Mammoth cave, a UNESCO World Heritage Site, is the world’s longest cave system with more than 400 miles of surveyed passageways (estimates that around 600 miles are unexplored). This is a subterranean world of immense rooms, long canyons, and tight passageways and that is the reason it is called a “grand, gloomy, and peculiar place”
The history of the cave goes back to over 10,000 years. Cave exploration dates back to 4000 years and the artifacts they left - like cane reed torches which they used to light the pathway are preserved in drier passageways.
Throughout the spelunking, rangers explain the geology and history of the cave. The cave through which we walk was once a river. It flowed through this passageways until an easier path led it into the depths below. Another peculiarity of the place is that it maintains a 12-degree Celsius temperature round the year. The air conditioning is maintained deep below the ground level.
In order to explore Mammoth Cave, you must join a tour. More than a dozen number of tours are available at different time slots. In a tour, you travel with a tightly packed group so that the rangers can keep an eye on you and protect the fragile ecosystems in the cave which holds one of the world’s most diverse cave ecosystem with about 130 forms of life. Moreover, the cave system is so vast as without a ranger, we’d be lost there forever.
I joined the Grand avenue tour and the Violet city lantern tour which covered almost 7 miles of the cave.
Grand Avenue Trail
This is longest standard tour at Mammoth Cave. A four-hour underground hike for around 4 miles. During this tour, we walk through Cleaveland Avenue, Boone Avenue, and Kentucky Avenue, and a high point in the cave referred to as Mt. McKinley. This tour ends with a visit to Frozen Niagara and the Drapery Room.

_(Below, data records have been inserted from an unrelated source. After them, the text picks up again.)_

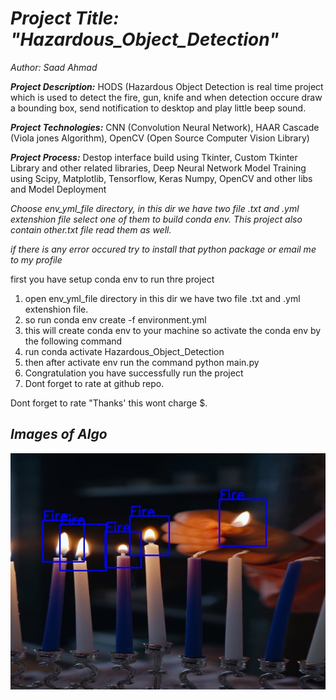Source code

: # *Project Title: "Hazardous_Object_Detection"*

*Author: Saad Ahmad*

___Project Description:___ HODS (Hazardous Object Detection is real time project which is used to detect the fire, gun, knife and when detection occure draw a bounding box, send notification to desktop and play little beep sound. 

___Project Technologies:___ CNN (Convolution Neural Network), HAAR Cascade (Viola jones Algorithm), OpenCV (Open Source Computer Vision Library) 

___Project Process:___ Destop interface build using Tkinter, Custom Tkinter Library and other related libraries, Deep Neural Network Model Training using Scipy, Matplotlib, Tensorflow, Keras Numpy, OpenCV and other libs and Model Deployment

*Choose env_yml_file directory, in this dir we have two file .txt and .yml extenshion file select one of them to build conda env.
This project also contain other.txt file read them as well.*

*if there is any error occured try to install that python package or email me to my profile*


first you have setup conda env to run thre project 
1. open env_yml_file directory in this dir we have two file .txt and .yml extenshion file.
2. so run conda env create -f environment.yml
3. this will create conda env to your machine so activate the conda env by the following command
4. run conda activate Hazardous_Object_Detection
5. then after activate env run the command python main.py
6. Congratulation you have successfully run the project
7. Dont forget to rate at github repo.

Dont forget to rate "Thanks' this wont charge $. 

## *Images of Algo*

![HOD Image.](https://github.com/officialsaad/Hazardous_Objects_Detection/blob/main/output_images/fire_20240502_185802.jpg 'High Five')

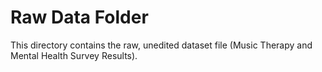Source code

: # Raw Data Folder

This directory contains the raw, unedited dataset file (Music Therapy and Mental Health Survey Results).
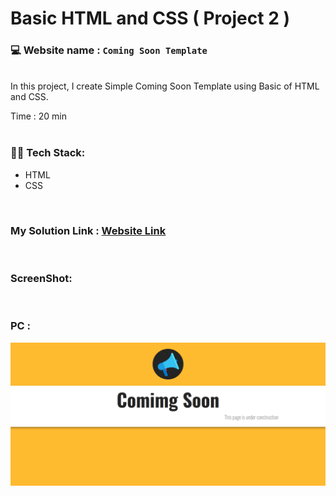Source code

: # Basic HTML and CSS ( Project 2 )
### 💻 Website name : `Coming Soon Template`
<br>
In this project, I create Simple Coming Soon Template using Basic of HTML and CSS.

Time : 20 min
<br>
<br>

### 👨‍💻 Tech Stack:
* HTML
* CSS
<br>

### My Solution Link : <a href="https://creative-sunshine-7ba9d7.netlify.app/" target="_blank"> Website Link</a>
<br>

### ScreenShot:
<br>


### PC :
<img src="./Output.png" alt="Landing Page" title="Landing page">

We go deep into the cave and it feels so surreal. It is hard to tell just how far below the surface we are, or even if we are going up or down. We can see stalactites and stalagmites here, but they are not the main attraction. Mammoth Cave is long series of subterranean rooms and passageways. Some rooms are enormous with 50 ft height and walls of gypsum flowers. Some passageways are just large enough for a small person to squeeze through. Some places of the cave resemble the slot canyons of Arizona.
Even though the trail was electrified, it was dim light to protect the ecosystem of the cave. Flash photography wasn’t allowed and thus the photos are of poor quality.
Violet City Lantern Tour
This is a 3-hour tour which we walk with the help of a hand-held lantern light. We go through some of the most popular and oldest sections of Mammoth Cave just like they did in the 1800’s. This tour features parts of the Historic Tour, Gothic Avenue, Star Chamber, and Mammoth Passage tours.
This was really a fascinating experience. All you could see was darkness rather than the glimmer of the lantern near you. The ranger had a torch light and would light it up to show the important parts of the cave. It is true that the darkest dark can be seen in a cave.
Even after walking 7 miles and thousands of steps, the refreshing temperature won't make us feel exhausted. All you feel is the extreme happiness that you could experience a miracle.